Seperti akuntansi yang berkutat dengan pen-debet-an dan peng-kredit-an, sejatinya seperti itulah sebuah kehidupan. Setiap peristiwa yang terjadi akan menjadi catatan disisi debet dan disisi kredit. “Debet” dianalogikan sebagai catatan amal baik dan “kredit” dianalogikan sebagai catatan amal buruk. Oleh malaikat pencatat amal, setiap aktivitas manusia akan dicatat, apakah disisi “debet” atau di sisi “kredit”. Orang yang berfikir, tentu akan memilih setiap detik hidupnya diisi oleh aktivitas yang akan dicatat disisi kredit. 

Dalam perspektif akuntansi, debet itu berupa biaya-biaya yang yang harus dikeluarkan/dikorbankan /dibayarkan oleh entitas. Sementara , kredit adalah sesuatu yang diperoleh entitas melalui proses operasional entitas. Artinya, untuk menghasilkan Kredit dalam jumlah besar, harus menekan Debet agar berada dalam jumlah yang kecil, karena mustahil Debet (biaya) ditiadakan, sehingga laba pun bisa diperoleh.
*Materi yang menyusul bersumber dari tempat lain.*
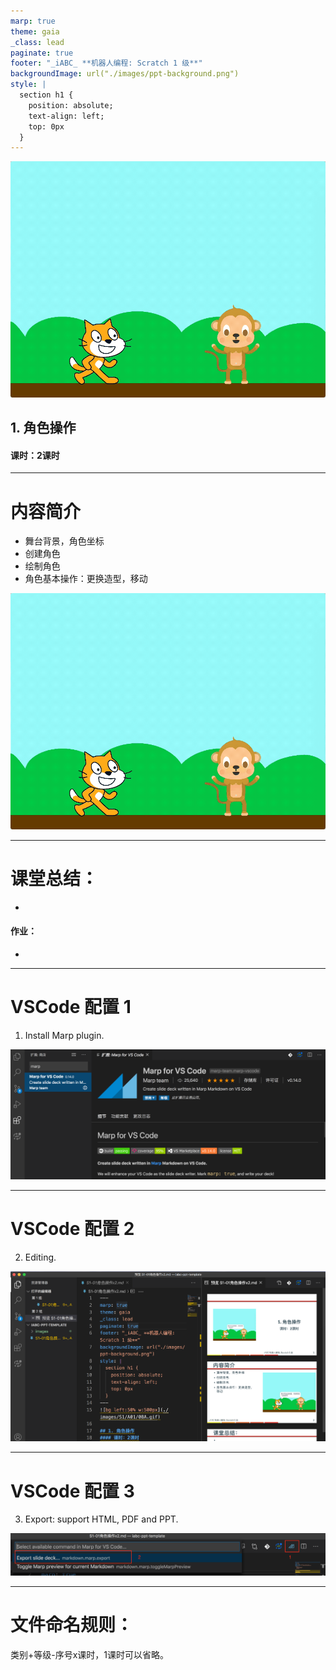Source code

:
 ```yaml
---
marp: true
theme: gaia
_class: lead
paginate: true
footer: "_iABC_ **机器人编程: Scratch 1 级**"
backgroundImage: url("./images/ppt-background.png")
style: |
  section h1 {
    position: absolute;
    text-align: left;
    top: 0px
  }
---
```

![bg left:50% w:500px](./images/S1/A01/08A.gif)

## 1. 角色操作
#### 课时：2课时

---

# 内容简介

- 舞台背景，角色坐标
- 创建角色
- 绘制角色
- 角色基本操作：更换造型，移动

![bg right:50% vertical w:620px](./images/S1/A01/08A.gif)

---

# 课堂总结：

- 

#### 作业：
- 

---

# VSCode 配置 1

1. Install Marp plugin.

![bg w:1000px](./images/ppt-helper/01.png)

---

# VSCode 配置 2

2. Editing.

![bg w:700px](./images/ppt-helper/02.png)

---

# VSCode 配置 3

3. Export: support HTML, PDF and PPT.

![bg w:1100px](./images/ppt-helper/03.png)

---

# 文件命名规则：

类别+等级-序号x课时，1课时可以省略。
Dalam menjalani hidup, seperti biaya yang mustahil ditiadakan, amal buruk (dosa) tak mungkin kita hindari tetapi mampu kita minamialisir. Amal ibadah seperti sholat sekalipun, tak ada yang bisa menjamin sepenuhnya dicatat disisi kredit (dicatat sebagai amal baik), karena terkadang manusiapun menjalaninya hanya sebatas menggugurkan kewajiban bukan sebagai bukti rasa syukur dan bahkan mungkin ada yang melakukannya untuk sekedar mendapatkan kesan sholeh (riya). Belum lagi, tatacaranya (doa, gerakan dan hal lain yang terkait) yang belum tentu sesuai dengan apa yang dicontohkan nabi (bid’ah). Semua itu memang tak mudah atau bahkan tak bisa kita hindari, mengingat fitrah manusia yang tak luput dari salah dan lupa, tetapi semua itu dapat kita minimalisir. Melakukan setiap kewajiban agama dengan penuh keikhlasan sebagai bukti rasa syukur atas segala ni’mat yang diberikanNya, memenuhi setiap aktivitas dengan dzikrullah dan meniatkannya semata-mata untuk mendapatkan ridloNya akan meminimalisir kita dari aktivitas “debet”. 
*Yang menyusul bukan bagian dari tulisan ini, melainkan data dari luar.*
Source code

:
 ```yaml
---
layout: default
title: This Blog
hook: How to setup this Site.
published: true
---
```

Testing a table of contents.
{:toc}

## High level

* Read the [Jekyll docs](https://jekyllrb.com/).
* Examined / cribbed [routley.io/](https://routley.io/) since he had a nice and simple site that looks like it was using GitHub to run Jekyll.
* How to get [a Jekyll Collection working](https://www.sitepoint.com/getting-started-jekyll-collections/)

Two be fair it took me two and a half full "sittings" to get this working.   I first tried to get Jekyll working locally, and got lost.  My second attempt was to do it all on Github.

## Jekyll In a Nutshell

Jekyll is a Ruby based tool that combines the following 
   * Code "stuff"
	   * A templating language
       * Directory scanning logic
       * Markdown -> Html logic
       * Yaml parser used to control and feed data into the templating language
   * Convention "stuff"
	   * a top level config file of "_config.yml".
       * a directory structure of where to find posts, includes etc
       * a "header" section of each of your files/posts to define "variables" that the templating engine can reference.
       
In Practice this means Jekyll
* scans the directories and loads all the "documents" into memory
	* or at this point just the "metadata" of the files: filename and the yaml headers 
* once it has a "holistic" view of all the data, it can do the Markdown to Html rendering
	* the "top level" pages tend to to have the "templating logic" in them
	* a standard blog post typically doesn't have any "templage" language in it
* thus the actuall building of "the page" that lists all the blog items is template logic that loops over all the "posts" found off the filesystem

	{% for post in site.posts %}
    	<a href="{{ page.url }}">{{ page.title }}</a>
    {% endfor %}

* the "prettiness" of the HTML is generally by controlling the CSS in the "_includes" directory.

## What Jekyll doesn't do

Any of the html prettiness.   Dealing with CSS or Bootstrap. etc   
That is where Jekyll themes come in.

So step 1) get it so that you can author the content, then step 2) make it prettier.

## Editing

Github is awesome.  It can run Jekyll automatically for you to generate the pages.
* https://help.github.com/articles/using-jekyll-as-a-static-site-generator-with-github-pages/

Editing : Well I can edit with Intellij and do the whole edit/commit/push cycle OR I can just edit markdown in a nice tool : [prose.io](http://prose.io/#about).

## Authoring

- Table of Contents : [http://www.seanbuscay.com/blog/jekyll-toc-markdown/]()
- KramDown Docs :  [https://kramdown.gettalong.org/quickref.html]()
Adanya catatan debet dan catatan kredit, tak lantas menjadikan kita menjadi orang yang egos. Yang hanya mau Untuk (sholeh) sendiri. Tapi, islam mengajarkan kita untuk “fastabiqul khairat” dan selalu berlaku baik kepada sesama. Menanam saham kebaikan di kehidupan orang lain, akan berbuah dividen (pahala kebaikan) untuk kita. 

Seperti akuntansi yang mempunyai pedoman berupa PSAK, PAPI, dan peraturan lainnya, kehidupan ini pun punya pedoman yaitu al-qur’an dan al-hadits. Allah dan RasulNya menjelaskan bagaimana kita seharusnya menjalani sebuah kehidupan. Kita pun berkewajiban menjalani kehidupan ini sesuai dengan SOP yang telah Allah dan Rasul buat. Selain itu Allah pun telah menyediakan tempat terbaik bagi seluruh hambaNya, yaitu surga dan neraka. Tempat terakhir nan kekal yang menjadi hadiah atas hasil auditing atas seluruh amal kita. Sebelum Allah menghitung amal kita nanti di akhirat, Rasulullah mengajarkan kita untuk selalu melakukan muhasabah (koreksi) atas setiap amal yang telah kita perbuat. Muhasabah atas catatan debet dan catatan kredit kehidupan kita.